À la fin, la défaite est cependant inéluctable. L’homme peut rêver de la victoire prochaine, peut l’espérer, peut y croire. La défaite, en revanche, est une réalité, la plus amère qui soit. L’ennemi a le dessus, rien ne peut plus être entrepris contre lui. L’évidence de la défaite s’empare du vaincu avec une puissance sans réplique(68). L’ordre de bataille est détruit, le terrain perdu, le bouclier brisé, les forces armées ont fondu. Les morts jonchent le sol, les blessés crient à l’aide, certains errent au hasard, frappés de folie. Méfiance et hostilité se retournent contre les chefs et cherchent les responsables du malheur. La défaite ne dévore pas uniquement des forces physiques. Elle humilie et démoralise. Le vaincu est marqué, son regard est vide, sa tête courbée, son corps émacié. Il baisse alors pavillon. Il abandonne le combat, il s’abandonne lui-même. Battu, il se livre à l’adversaire, qui fera de lui ce qu’il voudra. En capitulant, il soumet son destin au bon vouloir de l’ennemi. Mais après le déchaînement de la violence, il n’est nullement certain que l’ennemi accepte cette offre et mette pour sa part un terme à la violence.
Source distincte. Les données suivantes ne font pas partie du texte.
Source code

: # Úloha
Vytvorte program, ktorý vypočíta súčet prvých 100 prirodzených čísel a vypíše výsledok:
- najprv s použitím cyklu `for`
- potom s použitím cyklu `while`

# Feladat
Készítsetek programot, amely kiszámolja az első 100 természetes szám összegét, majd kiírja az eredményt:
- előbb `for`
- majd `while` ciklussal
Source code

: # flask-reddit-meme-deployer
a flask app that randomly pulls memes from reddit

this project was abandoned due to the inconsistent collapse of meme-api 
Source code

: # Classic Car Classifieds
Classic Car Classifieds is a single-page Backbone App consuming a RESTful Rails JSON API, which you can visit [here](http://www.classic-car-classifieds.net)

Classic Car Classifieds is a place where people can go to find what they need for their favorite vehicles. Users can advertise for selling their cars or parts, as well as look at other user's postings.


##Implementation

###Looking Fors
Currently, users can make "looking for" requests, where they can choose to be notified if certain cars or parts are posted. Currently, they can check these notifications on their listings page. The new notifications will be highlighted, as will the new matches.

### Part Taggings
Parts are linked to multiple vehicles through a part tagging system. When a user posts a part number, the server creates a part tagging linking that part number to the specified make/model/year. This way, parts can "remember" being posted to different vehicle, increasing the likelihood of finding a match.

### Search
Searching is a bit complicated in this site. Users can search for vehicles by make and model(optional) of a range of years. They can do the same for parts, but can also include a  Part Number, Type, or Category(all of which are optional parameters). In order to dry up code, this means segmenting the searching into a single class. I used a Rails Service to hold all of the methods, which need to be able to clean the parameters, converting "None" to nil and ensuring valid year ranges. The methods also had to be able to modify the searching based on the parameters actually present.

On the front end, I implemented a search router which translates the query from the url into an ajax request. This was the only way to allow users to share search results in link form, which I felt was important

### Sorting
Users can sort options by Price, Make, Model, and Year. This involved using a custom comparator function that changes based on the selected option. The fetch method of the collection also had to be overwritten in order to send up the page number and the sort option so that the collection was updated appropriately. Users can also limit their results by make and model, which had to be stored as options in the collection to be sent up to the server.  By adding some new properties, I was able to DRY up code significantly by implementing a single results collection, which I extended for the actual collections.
Du côté du vainqueur, il se passe en effet le contraire. Dès que se manifestent les premiers signes de la victoire, l’offensive gagne en énergie. Rien n’aiguillonne autant que la proximité du triomphe. La victoire incite à la victoire. Elle mobilise des réserves neuves, réveille de nouvelles énergies. Chaque nouveau succès partiel confirme la confiance et renforce la volonté de succès. Les revers momentanés sont encaissés sans qu’ils entravent la marche en avant. Le vainqueur gagne du terrain à vue d’œil, il avance irrésistiblement. Et au fur et à mesure que son moral s’améliore, son offensive s’accélère. Hier encore, l’issue était incertaine, les pertes étaient sensiblement égales. Mais à présent le principe fondamental du combat s’impose : chaque mètre perdu par celui qui a le dessous est gagné par le vainqueur.
Au cours de l’avancée triomphale, la violence ne reflue pas. C’est une trompeuse illusion de s’imaginer que, la décision une fois acquise, on verrait soudain fleurir chez les vainqueurs un esprit de paix et de réconciliation. Le caractère implacable du combat continue d’agir, le succès acquiert une nouvelle dynamique. Ce qui est totalement dénié au vaincu continue de pousser le vainqueur : l’expérience d’une puissance illimitée, la victoire sur la peur, la transgression des limites. Chaque nouvelle avance exalte le moral, et cet élan moral entraîne à des actions nouvelles. Ce qui n’était naguère que résistance et autoconservation se mue en une volonté absolue de destruction. Car la victoire n’est totale qu’à partir du moment où la destruction est complète : destruction du moral, de la discipline, de l’ordre qu’avait l’ennemi dans le combat, destruction de sa vie. Ce n’est que dans la destruction que l’homme fait l’expérience d’être capable de tout. Produire et construire, c’est toujours une tâche laborieuse, conquise de haute lutte sur les circonstances. Dans la destruction, en revanche, la toute-puissance se prouve d’un seul coup. D’où l’enthousiasme qui éclate lorsque le vaincu paniqué prend la fuite. Dès lors, la loi de l’action est tout entière du côté du vainqueur. Le combat devient poursuite, et cette poursuite marque que la victoire est désormais irréversible. Systématique, elle pourra seule empêcher l’autre de se fixer à nouveau, de se regrouper, de se remettre en ordre. C’est à l’occasion de la chasse à l’homme et du massacre que se récoltent les trophées qui matérialisent la victoire. Cette poursuite donne des ailes aux poursuivants. Le champ de bataille est nivelé, « nettoyé », on ne fait pas de prisonniers, tout ce qui bouge encore est achevé. Lorsqu’on a l’ennemi immédiatement sous les yeux et qu’on est emporté par le mécanisme de la violence, on ne veut pas faire de prisonniers, on veut tuer. Pas de merci. Les ennemis sont massacrés jusqu’au dernier. Morts et blessés, sur le sol, ont droit à toutes sortes de traitements. La cruauté qui s’est constituée pendant le combat ne se heurte plus à aucune barrière. Une victoire arrachée à tout prix débouche toujours sur la poursuite, la persécution, l’anéantissement. Le vainqueur n’est pas celui qui a tué davantage d’ennemis, mais celui qui les a tués tous.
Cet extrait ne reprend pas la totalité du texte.